Q: Is it correct that I read that you want to do an income tax of three percent on those getting $100,000 or more?
JOHNSON: That was an error and the outlet that reported it in error has corrected it. I do know that sometimes mistakes happen. They corrected it. They got it wrong. For clarity, too, I’m the only person in this race that has released a budget plan. People can talk about all their plans, but if they don’t put on the table how they plan on supporting it, paying for it, then that’s irresponsible. And by the way, I don’t raise property taxes in my budget plan.
Q: Can you share your thoughts about restorative justice and addressing recidivism?
JOHNSON: So the one of the first things that I did on the county board was to eliminate the game. Here’s why that’s important. And we need to eliminate the gang database in the city of Chicago as well. It is a wicked structure. No one knows what the criteria is to get on that database. There is no structure in place that if something happens in error, like what happens in all of our industries, how to have someone’s name removed. They had a person on their youngest six or eight and then someone on the list was 104 years old. Like the oldest G in the history of the world. The first law that I passed as a lead sponsor was the just housing ordinance. It eliminated discrimination against those who are seeking housing or formerly incarcerated. Now, you can only go back three years from their arrest.
Q: To follow up, does that also include in the courts as well when people are sentenced? Does that include restorative justice as well?
JOHNSON: It has to. I want to make sure that we do everything in our power to prevent [incarceration]. I want to make sure I am clear about that because Cook County Jail is a homeless shelter. The sheriff talks about it being a mental health center, it’s a homeless shelter. I hate how they treat our people. I do. People talk about how much they love Chicago. How about loving people?
Q: So, is there a plan in your administration to deal with human trafficking and kidnapping of Black women out of this very city?
JOHNSON: When we mentioned the school closure there are over 1,000 children who are still missing from the school. When we talk about Black children who are lost or worse, unseen, I get it. It breaks my heart that we don’t have a never forget hashtag. I need help with this. The disappearance of our people and our children starts before they are kidnapped.

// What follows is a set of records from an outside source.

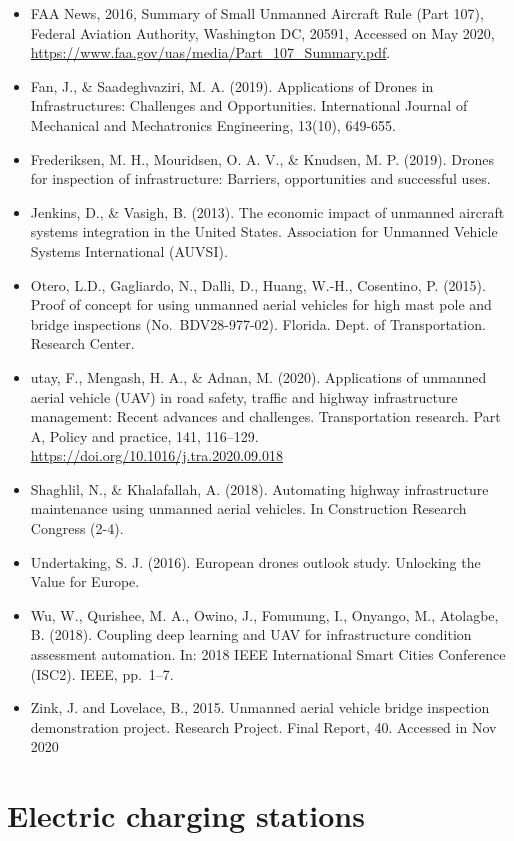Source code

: \documentclass[
]{book}
\providecommand{\tightlist}{%
  \setlength{\itemsep}{0pt}\setlength{\parskip}{0pt}}
\begin{document}
\begin{itemize}
\tightlist
\item
  FAA News, 2016, Summary of Small Unmanned Aircraft Rule (Part 107), Federal Aviation Authority, Washington DC, 20591, Accessed on May 2020, \url{https://www.faa.gov/uas/media/Part_107_Summary.pdf}.
\item
  Fan, J., \& Saadeghvaziri, M. A. (2019). Applications of Drones in Infrastructures: Challenges and Opportunities. International Journal of Mechanical and Mechatronics Engineering, 13(10), 649-655.
\item
  Frederiksen, M. H., Mouridsen, O. A. V., \& Knudsen, M. P. (2019). Drones for inspection of infrastructure: Barriers, opportunities and successful uses.
\item
  Jenkins, D., \& Vasigh, B. (2013). The economic impact of unmanned aircraft systems integration in the United States. Association for Unmanned Vehicle Systems International (AUVSI).
\item
  Otero, L.D., Gagliardo, N., Dalli, D., Huang, W.-H., Cosentino, P. (2015). Proof of concept for using unmanned aerial vehicles for high mast pole and bridge inspections (No.~BDV28-977-02). Florida. Dept. of Transportation. Research Center.
\item
  utay, F., Mengash, H. A., \& Adnan, M. (2020). Applications of unmanned aerial vehicle (UAV) in road safety, traffic and highway infrastructure management: Recent advances and challenges. Transportation research. Part A, Policy and practice, 141, 116--129. \url{https://doi.org/10.1016/j.tra.2020.09.018}
\item
  Shaghlil, N., \& Khalafallah, A. (2018). Automating highway infrastructure maintenance using unmanned aerial vehicles. In Construction Research Congress (2-4).
\item
  Undertaking, S. J. (2016). European drones outlook study. Unlocking the Value for Europe.
\item
  Wu, W., Qurishee, M. A., Owino, J., Fomunung, I., Onyango, M., Atolagbe, B. (2018). Coupling deep learning and UAV for infrastructure condition assessment automation. In: 2018 IEEE International Smart Cities Conference (ISC2). IEEE, pp.~1--7.
\item
  Zink, J. and Lovelace, B., 2015. Unmanned aerial vehicle bridge inspection demonstration project. Research Project. Final Report, 40. Accessed in Nov 2020
\end{itemize}

\hypertarget{charging_station}{%
\section{Electric charging stations}\label{charging_station}}
\end{document}
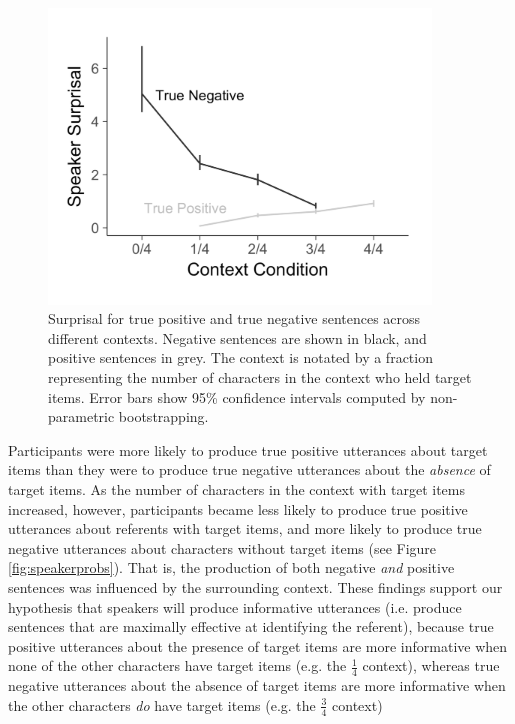 \documentclass[man, noapacite]{apa2}
\begin{document}
\begin{figure}[t]
\begin{center} 
\includegraphics[width=4in]{figures/surprisals_mod2.pdf}
\caption{\label{fig:speakersurprise} Surprisal for true positive and true negative sentences across different contexts. Negative sentences are shown in black, and positive sentences in grey.  The context is notated by a fraction representing the number of characters in the context who held target items. Error bars show 95\% confidence intervals computed by non-parametric bootstrapping.  }
\end{center} 
\end{figure}

Participants were more likely to produce true positive utterances about target items than they were to produce true negative utterances about the \emph{absence} of target items. As the number of characters in the context with target items increased, however, participants became less likely to produce true positive utterances about referents with target items, and more likely to produce true negative utterances about characters without target items (see Figure \ref{fig:speakerprobs}). That is, the production of both negative \emph{and} positive sentences was influenced by the surrounding context. These findings support our hypothesis that speakers will produce informative utterances (i.e. produce sentences that are maximally effective at identifying the referent), because true positive utterances about the presence of target items are more informative when none of the other characters have target items (e.g. the $\frac{1}{4}$ context), whereas true negative utterances about the absence of target items are more informative when the other characters \emph{do} have target items (e.g. the $\frac{3}{4}$ context)
\end{document}
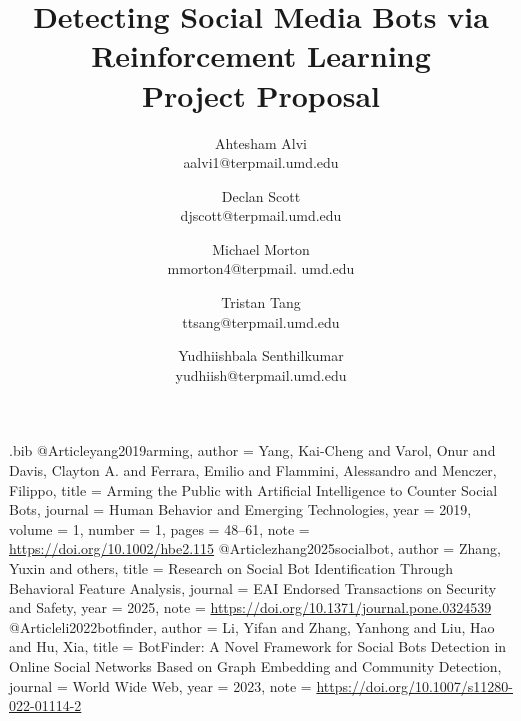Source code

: \usepackage{filecontents}

\begin{filecontents}{\jobname.bib}
@Article{yang2019arming,
  author =       {Yang, Kai-Cheng and Varol, Onur and Davis, Clayton A. and Ferrara, Emilio and Flammini, Alessandro and Menczer, Filippo},
  title =        {Arming the Public with Artificial Intelligence to Counter Social Bots},
  journal =      {Human Behavior and Emerging Technologies},
  year =         2019,
  volume =       {1},
  number =       {1},
  pages =        {48--61},
  note =         {\url{https://doi.org/10.1002/hbe2.115}}
}
@Article{zhang2025socialbot,
  author =       {Zhang, Yuxin and others},
  title =        {Research on Social Bot Identification Through Behavioral Feature Analysis},
  journal =      {EAI Endorsed Transactions on Security and Safety},
  year =         2025,
  note =         {\url{https://doi.org/10.1371/journal.pone.0324539}}
}
@Article{li2022botfinder,
  author =       {Li, Yifan and Zhang, Yanhong and Liu, Hao and Hu, Xia},
  title =        {BotFinder: A Novel Framework for Social Bots Detection in Online Social Networks Based on Graph Embedding and Community Detection},
  journal =      {World Wide Web},
  year =         2023,
  note =         {\url{https://doi.org/10.1007/s11280-022-01114-2}}
}

\end{filecontents}



\date{}

\title{\Large \bf Detecting Social Media Bots via Reinforcement Learning\\
  Project Proposal}

\author{
{\rm Ahtesham Alvi}\\
aalvi1@terpmail.umd.edu
\and
{\rm Declan Scott}\\
djscott@terpmail.umd.edu
\\
\and
{\rm Michael Morton}\\
mmorton4@terpmail.
umd.edu
\and
{\rm Tristan Tang}\\
ttsang@terpmail.umd.edu
\\
\and
{\rm Yudhiishbala Senthilkumar}\\
yudhiish@terpmail.umd.edu
\\
}

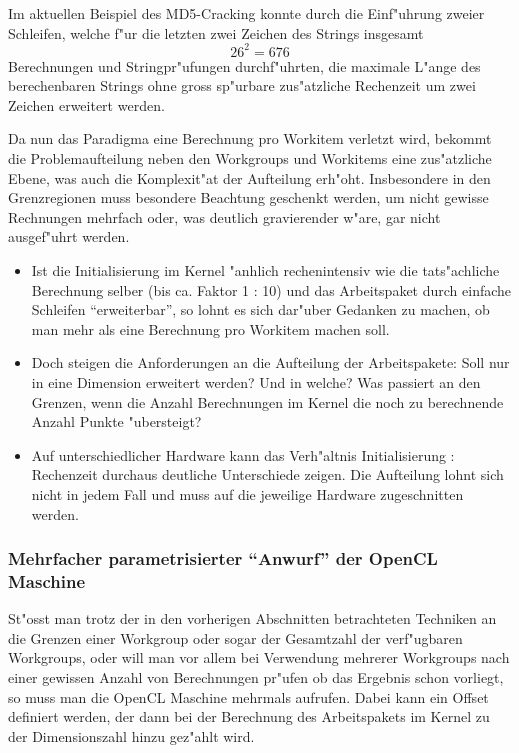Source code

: \begin{refsection}
Im aktuellen Beispiel des MD5-Cracking konnte durch die Einf"uhrung zweier
Schleifen, welche f"ur die letzten zwei Zeichen des Strings insgesamt 
\[ 26^2 = 676 \] Berechnungen und Stringpr"ufungen durchf"uhrten, die 
maximale L"ange des berechenbaren Strings ohne gross sp"urbare zus"atzliche
Rechenzeit um zwei Zeichen erweitert werden.

Da nun das Paradigma eine Berechnung pro Workitem verletzt wird, bekommt
die Problemaufteilung neben den Workgroups und Workitems eine zus"atzliche 
Ebene, was auch die Komplexit"at der Aufteilung erh"oht. Insbesondere in 
den Grenzregionen muss besondere Beachtung geschenkt werden, um nicht
gewisse Rechnungen mehrfach oder, was deutlich gravierender w"are, gar nicht
ausgef"uhrt werden.

\begin{itemize}
 \item Ist die Initialisierung im Kernel "anhlich rechenintensiv wie die
       tats"achliche Berechnung selber (bis ca. Faktor 1 : 10) und das 
       Arbeitspaket durch einfache Schleifen ``erweiterbar'', so lohnt
       es sich dar"uber Gedanken zu machen, ob man mehr als eine Berechnung
       pro Workitem machen soll.
 \item Doch steigen die Anforderungen an die Aufteilung der Arbeitspakete:
       Soll nur in eine Dimension erweitert werden? Und in welche? Was 
       passiert an den Grenzen, wenn die Anzahl Berechnungen im Kernel die 
       noch zu berechnende Anzahl Punkte "ubersteigt?
 \item Auf unterschiedlicher Hardware kann das Verh"altnis Initialisierung : 
       Rechenzeit durchaus deutliche Unterschiede zeigen. Die Aufteilung
       lohnt sich nicht in jedem Fall und muss auf die jeweilige Hardware
       zugeschnitten werden.
\end{itemize}




\subsubsection{Mehrfacher parametrisierter ``Anwurf'' der OpenCL Maschine}

St"osst man trotz der in den vorherigen Abschnitten betrachteten Techniken
an die Grenzen einer Workgroup oder sogar der Gesamtzahl der verf"ugbaren
Workgroups, oder will man vor allem bei Verwendung mehrerer Workgroups 
nach einer gewissen Anzahl von Berechnungen pr"ufen ob das Ergebnis schon
vorliegt, so muss man die OpenCL Maschine mehrmals aufrufen. Dabei kann 
ein Offset definiert werden, der dann bei der Berechnung des Arbeitspakets
im Kernel zu der Dimensionszahl hinzu gez"ahlt wird.


\end{refsection}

Q: What would you do about crime?
This ain’t just about being tough, y’all. It’s about being smart. And if we’re smarter about how we deploy law enforcement, we alleviate pressure on the front line by getting the folks who are on desk duty to provide more support and then alleviating law enforcement from these day-to day-interactions that don’t keep our community safer, right?
Q: Who would you appoint to run Chicago Public Schools, City Colleges, and the Chicago Police Department?
JOHNSON: I believe you have to be caring, collaborative, and competent. I can’t tell you who. That would be premature.